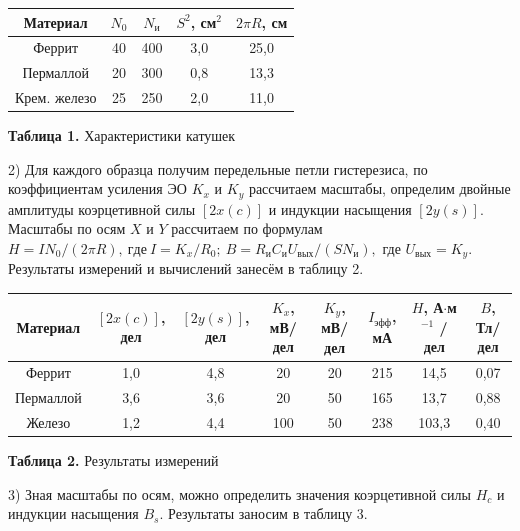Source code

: \documentclass{article}
\begin{document}
\begin{center}
    \begin{tabular}{|c|c|c|c|c|}
		\hline
		Материал     & $N_0$ & $N_\text{и}$ & $S^2$, см$^2$ & $2\pi R$, см \\ \hline
		Феррит       & 40    & 400          & 3,0           & 25,0         \\ \hline
		Пермаллой    & 20    & 300          & 0,8           & 13,3         \\ \hline
		Крем. железо & 25    & 250          & 2,0           & 11,0         \\ \hline
	\end{tabular}
	
	\textbf{Таблица 1.} Характеристики катушек
\end{center}

2) Для каждого образца получим передельные петли гистерезиса, по коэффициентам усиления ЭО $K_x$ и $K_y$ рассчитаем масштабы, определим двойные амплитуды коэрцетивной силы $ [2x(c)] $ и индукции насыщения $ [2y(s)] $. Масштабы по осям $ X $ и $ Y $ рассчитаем по формулам  $H=IN_0/(2\pi R),\ где\ I=K_x/R_0;\ B=R_\text{и}C_\text{и}U_{\text{вых}}/(SN_\text{и}),$ где $U_{\text{вых}}=K_y$. Результаты измерений и вычислений занесём в таблицу 2.

\begin{center}
    \begin{tabular}[width = 0.6\textwidth]{|c|c|c|c|c|c|c|c|}
		\hline
		Материал     & $[2x(c)]$, дел & $[2y(s)]$, дел & $K_x$, мВ/дел & $K_y$, мВ/дел & $I_\text{эфф}$, мА & $H$, А$\cdot$м$^{-1}$ / дел & $B$, Тл/дел  \\ \hline
		Феррит       & 1,0            & 4,8            & 20            & 20            & 
		215                & 14,5                        & 0,07         \\ \hline
		Пермаллой    & 3,6            & 3,6            & 20            & 50            & 
		165                & 13,7                        & 0,88         \\ \hline
		Железо & 1,2            & 4,4            & 100           & 50            & 
		238                & 103,3                       & 0,40         \\ \hline
	\end{tabular} 
	
	\textbf{Таблица 2.} Результаты измерений
\end{center}

3) Зная масштабы по осям, можно определить значения коэрцетивной силы $ H_c $ и индукции насыщения $ B_s $. Результаты заносим в таблицу 3.
\end{document}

******************************

__Requirement__
Looking at the material, work out the number of lines holding "таблицу", and write that number alone.

__Your response__
2